Sean O’Grady, The Independent
Say what you like about Richard Sharp, he is not a stupid man. He knew when the game was up, and, unlike many others in a similar position, did not try to hang on and embarrass himself.
He is an intelligent man, and has been a perfectly competent chair of the BBC — a role to which he was appointed, as he always said, on “merit”.
It’s a traditionally political appointment, so his being a past Tory donor shouldn’t necessarily have ruled him out. No one minded when Chris Patten was chair, and he’d been chair of the Tory party. Labour sympathisers have been given the job too, and fallen out with a Labour government.

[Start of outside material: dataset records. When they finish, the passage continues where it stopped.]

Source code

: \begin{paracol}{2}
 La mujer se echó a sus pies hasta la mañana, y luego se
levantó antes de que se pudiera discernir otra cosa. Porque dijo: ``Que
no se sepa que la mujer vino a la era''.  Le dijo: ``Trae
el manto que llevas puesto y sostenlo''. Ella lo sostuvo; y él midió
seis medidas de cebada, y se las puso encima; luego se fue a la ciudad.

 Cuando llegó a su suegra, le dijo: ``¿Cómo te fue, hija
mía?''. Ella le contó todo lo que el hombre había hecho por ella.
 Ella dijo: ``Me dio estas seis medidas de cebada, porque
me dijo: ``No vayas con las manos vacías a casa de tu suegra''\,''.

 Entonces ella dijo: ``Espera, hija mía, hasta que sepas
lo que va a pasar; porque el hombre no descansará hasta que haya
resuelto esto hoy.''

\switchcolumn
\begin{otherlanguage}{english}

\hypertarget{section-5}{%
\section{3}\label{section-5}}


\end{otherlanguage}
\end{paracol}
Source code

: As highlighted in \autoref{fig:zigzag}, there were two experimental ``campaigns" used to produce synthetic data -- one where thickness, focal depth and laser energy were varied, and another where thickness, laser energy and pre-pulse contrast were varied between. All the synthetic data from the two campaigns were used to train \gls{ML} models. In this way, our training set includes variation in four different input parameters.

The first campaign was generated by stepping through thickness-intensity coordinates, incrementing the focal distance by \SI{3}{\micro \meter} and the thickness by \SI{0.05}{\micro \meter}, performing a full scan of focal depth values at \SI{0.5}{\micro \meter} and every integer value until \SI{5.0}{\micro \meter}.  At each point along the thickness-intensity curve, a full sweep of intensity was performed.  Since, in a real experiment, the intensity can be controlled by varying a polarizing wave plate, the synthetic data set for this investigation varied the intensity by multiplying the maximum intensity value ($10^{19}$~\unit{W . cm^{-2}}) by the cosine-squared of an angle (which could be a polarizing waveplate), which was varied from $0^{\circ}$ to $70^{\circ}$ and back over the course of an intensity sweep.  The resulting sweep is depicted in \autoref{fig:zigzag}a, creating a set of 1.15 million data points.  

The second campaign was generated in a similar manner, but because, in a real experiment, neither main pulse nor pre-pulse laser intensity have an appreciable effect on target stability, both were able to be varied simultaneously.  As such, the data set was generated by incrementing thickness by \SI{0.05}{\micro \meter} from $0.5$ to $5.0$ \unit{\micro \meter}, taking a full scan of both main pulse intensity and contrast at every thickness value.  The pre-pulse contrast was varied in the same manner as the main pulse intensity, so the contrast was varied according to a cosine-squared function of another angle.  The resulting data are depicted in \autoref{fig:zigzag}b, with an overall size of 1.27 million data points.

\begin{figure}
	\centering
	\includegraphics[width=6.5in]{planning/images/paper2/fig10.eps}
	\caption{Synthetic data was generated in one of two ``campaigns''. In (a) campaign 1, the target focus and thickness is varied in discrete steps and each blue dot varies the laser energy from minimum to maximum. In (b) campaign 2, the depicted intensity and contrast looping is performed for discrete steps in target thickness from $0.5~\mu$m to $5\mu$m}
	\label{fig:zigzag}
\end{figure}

Sharp did, however, get himself into bad company — that of Boris Johnson. It is not the first time that someone has found their reputation trashed by association with our rogueish former prime minister: wives, girlfriends, political allies, editors, party leaders, friends, advisers, civil servants, the DUP, the ERG, business people... all end up betrayed, damaged or destroyed by coming into contact with the toxic material that is Johnson.
Sharp has now done the right thing. He made an error of judgement in continuing with his application to be chair of the BBC after he’d become entangled in Johnson’s private financial affairs.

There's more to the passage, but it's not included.